* WHAT THE EXERCISE ASKS *
Output every entry exactly as given.

Records from a dataset:
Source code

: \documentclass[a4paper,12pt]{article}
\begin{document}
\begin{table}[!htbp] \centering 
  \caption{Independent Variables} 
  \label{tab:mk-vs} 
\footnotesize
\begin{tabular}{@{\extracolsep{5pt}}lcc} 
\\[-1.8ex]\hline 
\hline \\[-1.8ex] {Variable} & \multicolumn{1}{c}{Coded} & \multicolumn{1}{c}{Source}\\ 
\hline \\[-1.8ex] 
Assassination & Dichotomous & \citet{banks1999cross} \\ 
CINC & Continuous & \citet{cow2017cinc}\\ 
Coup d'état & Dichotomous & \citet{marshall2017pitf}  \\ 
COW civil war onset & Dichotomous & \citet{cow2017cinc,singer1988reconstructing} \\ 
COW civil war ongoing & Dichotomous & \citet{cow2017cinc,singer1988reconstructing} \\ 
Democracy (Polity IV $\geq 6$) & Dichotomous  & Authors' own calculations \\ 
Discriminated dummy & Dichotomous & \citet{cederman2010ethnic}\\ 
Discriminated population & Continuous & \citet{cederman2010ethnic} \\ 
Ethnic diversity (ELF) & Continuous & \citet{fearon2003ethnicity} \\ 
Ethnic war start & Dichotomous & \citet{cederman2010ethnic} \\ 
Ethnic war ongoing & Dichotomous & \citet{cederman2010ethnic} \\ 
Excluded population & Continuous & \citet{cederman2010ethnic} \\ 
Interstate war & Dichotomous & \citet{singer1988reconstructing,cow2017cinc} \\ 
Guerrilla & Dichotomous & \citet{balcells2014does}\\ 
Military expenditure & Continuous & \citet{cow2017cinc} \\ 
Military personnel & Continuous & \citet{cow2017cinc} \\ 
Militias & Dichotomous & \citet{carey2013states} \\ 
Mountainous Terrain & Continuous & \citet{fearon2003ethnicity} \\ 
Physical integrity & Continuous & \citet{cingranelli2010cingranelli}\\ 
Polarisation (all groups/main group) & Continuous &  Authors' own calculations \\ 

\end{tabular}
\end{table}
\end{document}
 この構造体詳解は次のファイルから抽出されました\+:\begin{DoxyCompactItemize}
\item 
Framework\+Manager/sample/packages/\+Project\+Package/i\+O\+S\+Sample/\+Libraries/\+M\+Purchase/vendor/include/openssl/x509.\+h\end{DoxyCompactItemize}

* WORKED SOLUTION *
Source code

: \documentclass[a4paper,12pt]{article}
\begin{document}
\begin{table}[!htbp] \centering 
  \caption{Independent Variables} 
  \label{tab:mk-vs} 
\footnotesize
\begin{tabular}{@{\extracolsep{5pt}}lcc} 
\\[-1.8ex]\hline 
\hline \\[-1.8ex] {Variable} & \multicolumn{1}{c}{Coded} & \multicolumn{1}{c}{Source}\\ 
\hline \\[-1.8ex] 
Assassination & Dichotomous & \citet{banks1999cross} \\ 
CINC & Continuous & \citet{cow2017cinc}\\ 
Coup d'état & Dichotomous & \citet{marshall2017pitf}  \\ 
COW civil war onset & Dichotomous & \citet{cow2017cinc,singer1988reconstructing} \\ 
COW civil war ongoing & Dichotomous & \citet{cow2017cinc,singer1988reconstructing} \\ 
Democracy (Polity IV $\geq 6$) & Dichotomous  & Authors' own calculations \\ 
Discriminated dummy & Dichotomous & \citet{cederman2010ethnic}\\ 
Discriminated population & Continuous & \citet{cederman2010ethnic} \\ 
Ethnic diversity (ELF) & Continuous & \citet{fearon2003ethnicity} \\ 
Ethnic war start & Dichotomous & \citet{cederman2010ethnic} \\ 
Ethnic war ongoing & Dichotomous & \citet{cederman2010ethnic} \\ 
Excluded population & Continuous & \citet{cederman2010ethnic} \\ 
Interstate war & Dichotomous & \citet{singer1988reconstructing,cow2017cinc} \\ 
Guerrilla & Dichotomous & \citet{balcells2014does}\\ 
Military expenditure & Continuous & \citet{cow2017cinc} \\ 
Military personnel & Continuous & \citet{cow2017cinc} \\ 
Militias & Dichotomous & \citet{carey2013states} \\ 
Mountainous Terrain & Continuous & \citet{fearon2003ethnicity} \\ 
Physical integrity & Continuous & \citet{cingranelli2010cingranelli}\\ 
Polarisation (all groups/main group) & Continuous &  Authors' own calculations \\ 

\end{tabular}
\end{table}
\end{document}
 この構造体詳解は次のファイルから抽出されました\+:\begin{DoxyCompactItemize}
\item 
Framework\+Manager/sample/packages/\+Project\+Package/i\+O\+S\+Sample/\+Libraries/\+M\+Purchase/vendor/include/openssl/x509.\+h\end{DoxyCompactItemize}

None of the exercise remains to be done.